» ACTIVITY
Give the records again exactly as written. Leave out the pictures.

Rendered images with source text:
——————————

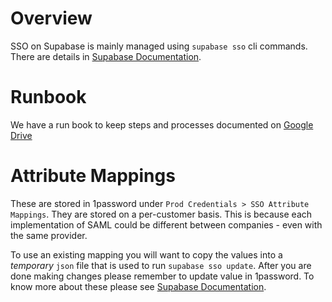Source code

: # Overview

SSO on Supabase is mainly managed using `supabase sso` cli commands. There are details in [Supabase Documentation](https://supabase.com/docs/guides/auth/enterprise-sso/auth-sso-saml).

# Runbook

We have a run book to keep steps and processes documented on [Google Drive](https://docs.google.com/document/d/1UjynajGgmn0BXF61ooRHUZhmur66F5gSQWhBMMOtz-o/edit?usp=sharing)

# Attribute Mappings

These are stored in 1password under `Prod Credentials > SSO Attribute Mappings`. They are stored on a per-customer basis. This is because each implementation of SAML could be different between companies - even with the same provider.

To use an existing mapping you will want to copy the values into a *temporary* `json` file that is used to run `supabase sso update`. After you are done making changes please remember to update value in 1password. To know more about these please see [Supabase Documentation](https://supabase.com/docs/guides/auth/enterprise-sso/auth-sso-saml#understanding-attribute-mappings).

——————————

» ANSWER TO THE PROBLEM
Source code

: # Overview

SSO on Supabase is mainly managed using `supabase sso` cli commands. There are details in [Supabase Documentation](https://supabase.com/docs/guides/auth/enterprise-sso/auth-sso-saml).

# Runbook

We have a run book to keep steps and processes documented on [Google Drive](https://docs.google.com/document/d/1UjynajGgmn0BXF61ooRHUZhmur66F5gSQWhBMMOtz-o/edit?usp=sharing)

# Attribute Mappings

These are stored in 1password under `Prod Credentials > SSO Attribute Mappings`. They are stored on a per-customer basis. This is because each implementation of SAML could be different between companies - even with the same provider.

To use an existing mapping you will want to copy the values into a *temporary* `json` file that is used to run `supabase sso update`. After you are done making changes please remember to update value in 1password. To know more about these please see [Supabase Documentation](https://supabase.com/docs/guides/auth/enterprise-sso/auth-sso-saml#understanding-attribute-mappings).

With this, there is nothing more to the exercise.